MANILA -- With less than eight months to go before he steps down from the country's highest office, President Benigno Aquino III has begun his farewells, as he bade goodbye to his fellow leaders in the Association of Southeast Asian Nations (ASEAN) and sought their cooperation for his successor.
"If I may end on a personal note: Excellencies, Your Majesty, Lao PDR’s hosting of next year’s summit will occur during the second semester. By that time, the Filipino people would have already chosen my successor. Hence, this will be the last time I am attending an ASEAN Summit as President of the Philippines. I therefore take this final intervention as an opportunity to thank all of you for the courtesy and camaraderie you have accorded me throughout my term," Aquino said in his intervention on Sunday at the ASEAN-United Nations Summit, the last of the related summits held alongside the 27th ASEAN Summit in Kuala Lumpur, Malaysia.
He added: "As a final request, I ask that you extend to my successor the same graciousness, understanding, and friendship that I have experienced these past few years. Thank you. It has truly been an honor."
Aquino also appealed for understanding from his fellow ASEAN leaders if he caused "undue" stress during his presidency.
"I ask for your understanding if, in the course of building this consensus, I have caused undue strain or stress to you, my dear colleagues. In all of our interactions and during my visits to your countries, I have strived to look at issues through your perspective, which allowed me better insight as to how you weighed your decisions, and gave me a firmer understanding of what each of us can and cannot do. In the same token, please know that every position that I took was founded on my oath to champion the welfare of my people — an oath that each of us swore to as leader of our respective nations," he said.
Aquino has the been very vocal in his pursuit of the Philippine claim over parts of the West Philippine Sea, which are also claimed by China and other Southeast Asian nations.
After repeatedly mentioning the matter in the ASEAN Summit plenary, as well as the related summits with China, India, the United States and East Asian countries like Japan and Korea, Aquino again raised the matter before the ASEAN summit with the UN.

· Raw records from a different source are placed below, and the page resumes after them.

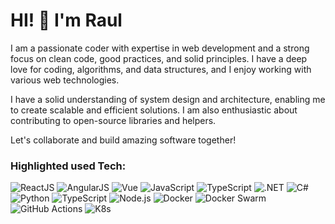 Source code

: # HI! 👋 I'm Raul

I am a passionate coder with expertise in web development and a strong focus on clean code, good practices, and solid principles. I have a deep love for coding, algorithms, and data structures, and I enjoy working with various web technologies.

I have a solid understanding of system design and architecture, enabling me to create scalable and efficient solutions. I am also enthusiastic about contributing to open-source libraries and helpers.

Let's collaborate and build amazing software together!


### Highlighted used Tech:

![ReactJS](https://img.shields.io/badge/-ReactJS-61DAFB?style=for-the-badge&logo=react&logoColor=white) ![AngularJS](https://img.shields.io/badge/-AngularJS-DD0031?style=for-the-badge&logo=angular&logoColor=white) ![Vue](https://img.shields.io/badge/-Vue-4FC08D?style=for-the-badge&logo=vue.js&logoColor=white) ![JavaScript](https://img.shields.io/badge/-JavaScript-F7DF1E?style=for-the-badge&logo=javascript&logoColor=black) ![TypeScript](https://img.shields.io/badge/-TypeScript-3178C6?style=for-the-badge&logo=typescript&logoColor=white)
![.NET](https://img.shields.io/badge/-.NET-512BD4?style=for-the-badge&logo=.net&logoColor=white) ![C#](https://img.shields.io/badge/-C%23-239120?style=for-the-badge&logo=c-sharp&logoColor=white) ![Python](https://img.shields.io/badge/-Python-3776AB?style=for-the-badge&logo=python&logoColor=white) ![TypeScript](https://img.shields.io/badge/-TypeScript-3178C6?style=for-the-badge&logo=typescript&logoColor=white) ![Node.js](https://img.shields.io/badge/-Node.js-339933?style=for-the-badge&logo=node.js&logoColor=white)
![Docker](https://img.shields.io/badge/-Docker-2496ED?style=for-the-badge&logo=docker&logoColor=white) ![Docker Swarm](https://img.shields.io/badge/-Docker%20Swarm-2496ED?style=for-the-badge&logo=docker&logoColor=white) ![GitHub Actions](https://img.shields.io/badge/-GitHub%20Actions-2088FF?style=for-the-badge&logo=github-actions&logoColor=white) ![K8s](https://img.shields.io/badge/-K9s-326CE5?style=for-the-badge&logo=kubernetes&logoColor=white)



<!--### Hi there 👋

[![Anurag's GitHub stats](https://github-readme-stats.vercel.app/api?username=rulyotano&show_icons=true&theme=radical&count_private=true)](https://github.com/rulyotano/github-readme-stats)

[![Top Langs](https://github-readme-stats.vercel.app/api/top-langs/?username=rulyotano&layout=compact&hide=html,less,css&langs_count=8)](https://github.com/rulyotano/github-readme-stats)

[![trophy](https://github-profile-trophy.vercel.app/?username=rulyotano&theme=darkhub)](https://github.com/rulyotano/github-profile-trophy)


**rulyotano/rulyotano** is a ✨ _special_ ✨ repository because its `README.md` (this file) appears on your GitHub profile.

Here are some ideas to get you started:

- 🔭 I’m currently working on ...
- 🌱 I’m currently learning ...
- 👯 I’m looking to collaborate on ...
- 🤔 I’m looking for help with ...
- 💬 Ask me about ...
- 📫 How to reach me: ...
- 😄 Pronouns: ...
- ⚡ Fun fact: ...
-->
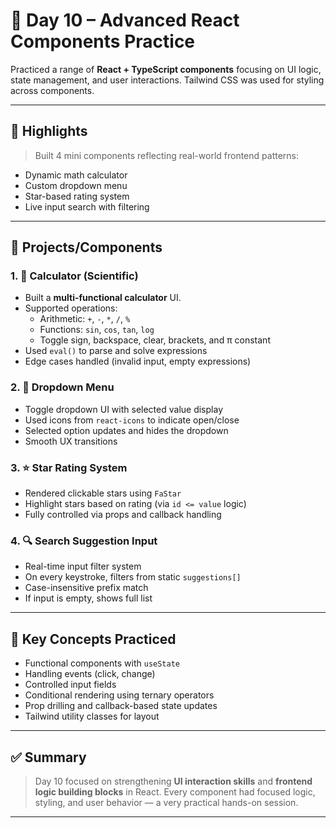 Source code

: # 📅 Day 10 – Advanced React Components Practice

Practiced a range of **React + TypeScript components** focusing on UI logic, state management, and user interactions. Tailwind CSS was used for styling across components.

---

## 🧠 Highlights

> Built 4 mini components reflecting real-world frontend patterns:
- Dynamic math calculator
- Custom dropdown menu
- Star-based rating system
- Live input search with filtering

---

## 🧪 Projects/Components

### 1. 🧮 Calculator (Scientific)
- Built a **multi-functional calculator** UI.
- Supported operations:
  - Arithmetic: `+`, `-`, `*`, `/`, `%`
  - Functions: `sin`, `cos`, `tan`, `log`
  - Toggle sign, backspace, clear, brackets, and π constant
- Used `eval()` to parse and solve expressions
- Edge cases handled (invalid input, empty expressions)

### 2. 🔽 Dropdown Menu
- Toggle dropdown UI with selected value display
- Used icons from `react-icons` to indicate open/close
- Selected option updates and hides the dropdown
- Smooth UX transitions

### 3. ⭐ Star Rating System
- Rendered clickable stars using `FaStar`
- Highlight stars based on rating (via `id <= value` logic)
- Fully controlled via props and callback handling

### 4. 🔍 Search Suggestion Input
- Real-time input filter system
- On every keystroke, filters from static `suggestions[]`
- Case-insensitive prefix match
- If input is empty, shows full list

---

## 🧰 Key Concepts Practiced
- Functional components with `useState`
- Handling events (click, change)
- Controlled input fields
- Conditional rendering using ternary operators
- Prop drilling and callback-based state updates
- Tailwind utility classes for layout

---

## ✅ Summary
> Day 10 focused on strengthening **UI interaction skills** and **frontend logic building blocks** in React. Every component had focused logic, styling, and user behavior — a very practical hands-on session.

---
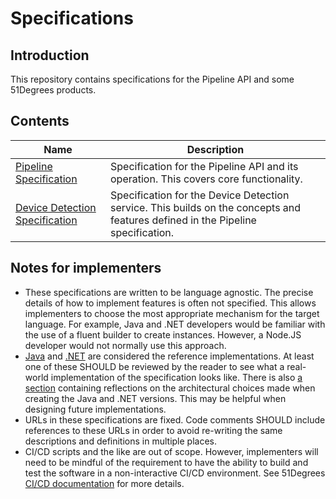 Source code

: # Specifications

## Introduction

This repository contains specifications for the Pipeline API and some 51Degrees
products.

## Contents

| Name                                                                       | Description                                                                                                                     |
|----------------------------------------------------------------------------|---------------------------------------------------------------------------------------------------------------------------------|
| [Pipeline Specification](pipeline-specification/README.md)                 | Specification for the Pipeline API and its operation. This covers core functionality.                                           |
| [Device Detection Specification](device-detection-specification/README.md) | Specification for the Device Detection service. This builds on the concepts and features defined in the Pipeline specification. |

## Notes for implementers

- These specifications are written to be language agnostic. The precise
  details of how to implement features is often not specified. This allows
  implementers to choose the most appropriate mechanism for the target language.
  For example, Java and .NET developers would be familiar with the use of a
  fluent builder to create instances. However, a Node.JS developer would not
  normally use this approach.
- [Java](https://github.com/51Degrees/pipeline-java) and
  [.NET](https://github.com/51Degrees/pipeline-dotnet) are considered the reference
  implementations. At least one of these SHOULD be reviewed by the reader to
  see what a real-world implementation of the specification looks like. There
  is also [a section](pipeline-specification/reference-implementation-notes.md)
  containing reflections on the architectural choices made when creating the
  Java and .NET versions. This may be helpful when designing future implementations.
- URLs in these specifications are fixed. Code comments SHOULD include
  references to these URLs in order to avoid re-writing the same descriptions
  and definitions in multiple places.
- CI/CD scripts and the like are out of scope. However, implementers will need to be
  mindful of the requirement to have the ability to build and test the software
  in a non-interactive CI/CD environment. See 51Degrees [CI/CD documentation](https://github.com/51Degrees/common-ci#readme) for more details.

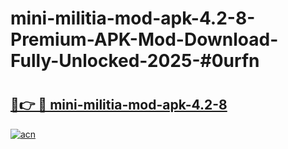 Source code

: # mini-militia-mod-apk-4.2-8-Premium-APK-Mod-Download-Fully-Unlocked-2025-#0urfn

# <h2><a href="https://bedroomkl.my?title=mini-militia-mod-apk-4.2-8&ref=1AP">🔗👉 🔴 mini-militia-mod-apk-4.2-8</a></h2>

[![acn](https://github.com/user-attachments/assets/0f9c940e-d8b0-45ae-aac7-cd30a18b3e1c)](https://bedroomkl.my?title=mini-militia-mod-apk-4.2-8&ref=1AP)

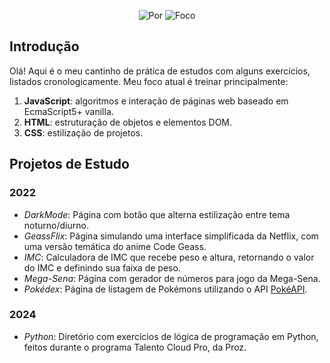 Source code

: <p align="center">
    <img alt="Por" src="https://img.shields.io/badge/Por-Emily%20Matias-purple?style=for-the-badge">
    <img alt="Foco" src="https://img.shields.io/badge/Foco-JS,_HTML,_CSS,_Python-blue?style=for-the-badge">
</p>

## Introdução

Olá! Aqui é o meu cantinho de prática de estudos com alguns exercícios, listados cronologicamente. Meu foco atual é treinar principalmente:

1. **JavaScript**: algoritmos e interação de páginas web baseado em EcmaScript5+ vanilla.
3. **HTML**: estruturação de objetos e elementos DOM.
2. **CSS**: estilização de projetos.

## Projetos de Estudo
### 2022

- _DarkMode_: Página com botão que alterna estilização entre tema noturno/diurno.
- _GeassFlix_: Página simulando uma interface simplificada da Netflix, com uma versão temática do anime Code Geass.
- _IMC_: Calculadora de IMC que recebe peso e altura, retornando o valor do IMC e definindo sua faixa de peso.
- _Mega-Sena_: Página com gerador de números para jogo da Mega-Sena.
- _Pokédex_: Página de listagem de Pokémons utilizando o API [PokéAPI](https://pokeapi.co/about).

### 2024

- _Python_: Diretório com exercícios de lógica de programação em Python, feitos durante o programa Talento Cloud Pro, da Proz.
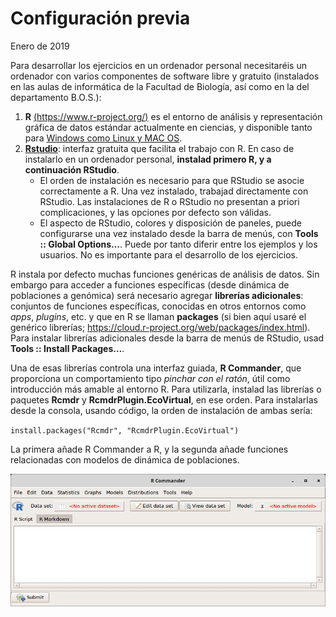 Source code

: Configuración previa
================
Enero de 2019

Para desarrollar los ejercicios en un ordenador personal necesitaréis un ordenador con varios componentes de software libre y gratuito (instalados en las aulas de informática de la Facultad de Biología, así como en la del departamento B.O.S.):

1.  **R** [(https://www.r-project.org/)](https://www.r-project.org/) es el entorno de análisis y representación gráfica de datos estándar actualmente en ciencias, y disponible tanto para [Windows como Linux y MAC OS](https://cloud.r-project.org/).
2.  **[Rstudio](https://www.rstudio.com/products/rstudio/download/#download)**: interfaz gratuita que facilita el trabajo con R. En caso de instalarlo en un ordenador personal, **instalad primero R, y a continuación RStudio**.
    -   El orden de instalación es necesario para que RStudio se asocie correctamente a R. Una vez instalado, trabajad directamente con RStudio. Las instalaciones de R o RStudio no presentan a priori complicaciones, y las opciones por defecto son válidas.
    -   El aspecto de RStudio, colores y disposición de paneles, puede configurarse una vez instalado desde la barra de menús, con **Tools :: Global Options…**. Puede por tanto diferir entre los ejemplos y los usuarios. No es importante para el desarrollo de los ejercicios.

R instala por defecto muchas funciones genéricas de análisis de datos. Sin embargo para acceder a funciones específicas (desde dinámica de poblaciones a genómica) será necesario agregar **librerías adicionales**: conjuntos de funciones específicas, conocidas en otros entornos como *apps*, *plugins*, etc. y que en R se llaman **packages** (si bien aquí usaré el genérico librerías; <https://cloud.r-project.org/web/packages/index.html>).
Para instalar librerías adicionales desde la barra de menús de RStudio, usad **Tools :: Install Packages…**.

Una de esas librerías controla una interfaz guiada, **R Commander**, que proporciona un comportamiento tipo *pinchar con el ratón*, útil como introducción más amable al entorno R. Para utilizarla, instalad las librerías o paquetes **Rcmdr** y **RcmdrPlugin.EcoVirtual**, en ese orden. Para instalarlas desde la consola, usando código, la orden de instalación de ambas sería:

`install.packages("Rcmdr", "RcmdrPlugin.EcoVirtual")`

La primera añade R Commander a R, y la segunda añade funciones relacionadas con modelos de dinámica de poblaciones.

![](config_files/R%20Commander_004.png)
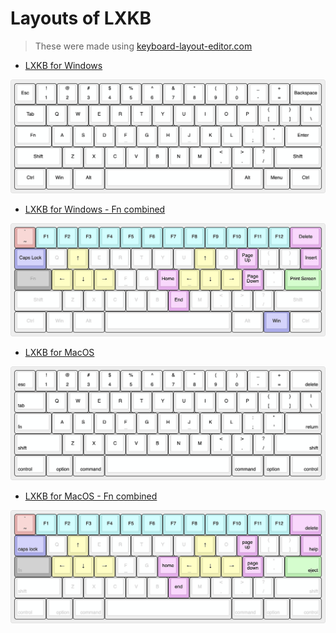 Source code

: # Layouts of LXKB
> These were made using [keyboard-layout-editor.com](http://www.keyboard-layout-editor.com/)

- [LXKB for Windows](http://www.keyboard-layout-editor.com/#/gists/499662763cf8b9fc48e7f24f23e9895a)
<p align="center">
<img src="./img/lxkb-windows.png" alt="LXKB for Windows">
<p>

- [LXKB for Windows - Fn combined](http://www.keyboard-layout-editor.com/#/gists/9ed083197440aef61fcd359ec48cc0b2)
<p align="center">
<img src="./img/lxkb-windows-fn.png" alt="LXKB for Windows">
<p>

- [LXKB for MacOS](http://www.keyboard-layout-editor.com/#/gists/e5a1952ee05224aab8b0ef7e21352cde)
<p align="center">
<img src="./img/lxkb-macos.png" alt="LXKB for Windows">
<p>

- [LXKB for MacOS - Fn combined](http://www.keyboard-layout-editor.com/#/gists/0dadb3639b67f5e03f305343836615cb)
<p align="center">
<img src="./img/lxkb-macos-fn.png" alt="LXKB for Windows">
<p>
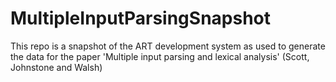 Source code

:# MultipleInputParsingSnapshot
This repo is a snapshot of the ART development system as used to generate the data for the paper 'Multiple input parsing and lexical analysis' (Scott, Johnstone and Walsh) 

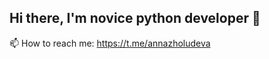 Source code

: ## Hi there, I'm novice python developer 👋

📫 How to reach me: https://t.me/annazholudeva

<!--
**annazholudeva/annazholudeva** is a ✨ _special_ ✨ repository because its `README.md` (this file) appears on your GitHub profile.

Here are some ideas to get you started:

- 🔭 I’m currently working on ...
- 🌱 I’m currently learning ...
- 👯 I’m looking to collaborate on ...
- 🤔 I’m looking for help with ...
- 💬 Ask me about ...
📫 How to reach me: https://t.me/annazholudeva
- 😄 Pronouns: ...
- ⚡ Fun fact: ...
-->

"In terms of collective security, the Philippines recognizes that the UN plays a fundamental and crucial role in the maintenance of peace and stability. We believe in the rules and norms forged by the international community, and it is for this reason that we undertook arbitration, among other initiatives, in resolving our dispute in the sea known by many names," he said.
Although he will no longer be president at the time, Aquino assured the other leaders that the Philippines will do an excellent in hosting the ASEAN's anniversary summit in 2017. "I assure you, without a shadow of a doubt, that come our hosting of the ASEAN and related summits in 2017, you will see the Philippines reciprocating the graciousness and warmth that you have constantly extended to my delegation," he said.
At the ASEAN Summit's closing ceremony, Prime Minister Najib Razak paid tribute to Aquino and another ASEAN leader who is also on his way out -- Myanmar President U Thein Sein, who will be stepping down next year following the landslide victory for Aung Saan Suu Kyi's party in the last election.
"Najib paid tribute to two leaders who are ending their participation in ASEAN summits: President Aquino and President Thein Sein. He expressed optimism about the Bangsamoro peace process that he believes will be an enduring legacy of President Aquino," Communication Secretary Sonny Coloma said.
Earlier in the day, Aquino reiterated his call for the code of conduct in the South China Sea in his intervention at the ASEAN Japan Summit.
"The Philippines likewise appreciates Japan’s interest and concern as regards recent developments in the sea known by many names. Japan has taken a strong stand against the use of intimidation, coercion, and force, as well as unilateral actions that seek to change the status quo in the disputed areas. Japan has also consistently supported calls for the peaceful settlement of disputes in accordance with international law, and for the full and effective implementation of the Declaration on the Conduct of Parties in the South China Sea, as well as the expeditious conclusion and establishment of a legally binding Code of Conduct," he said.
Aside from the summits with Japan and the United Nations, ASEAN also had a summit with Korea.
Aquino did not mention the maritime disputes in this summit. Instead, he talked about the partnership between Korea and ASEAN, especially in addressing the problem of climate change.
"I believe that, as nations sharing a single world, we all have a stake in addressing climate risk. I am thus reminded of what President Park shared with us during our meeting in Busan: climate change should be viewed both as a burden and an opportunity, particularly in developing new technologies and models. To my mind, applying such a philosophy further enables my people to build back better after disasters, and thus end the vicious cycle of devastation and reconstruction. As we climate-proof our path to development, the Philippines remains optimistic as regards Korea’s plan to develop new strategies, and the best practices that will result from such approaches," he said.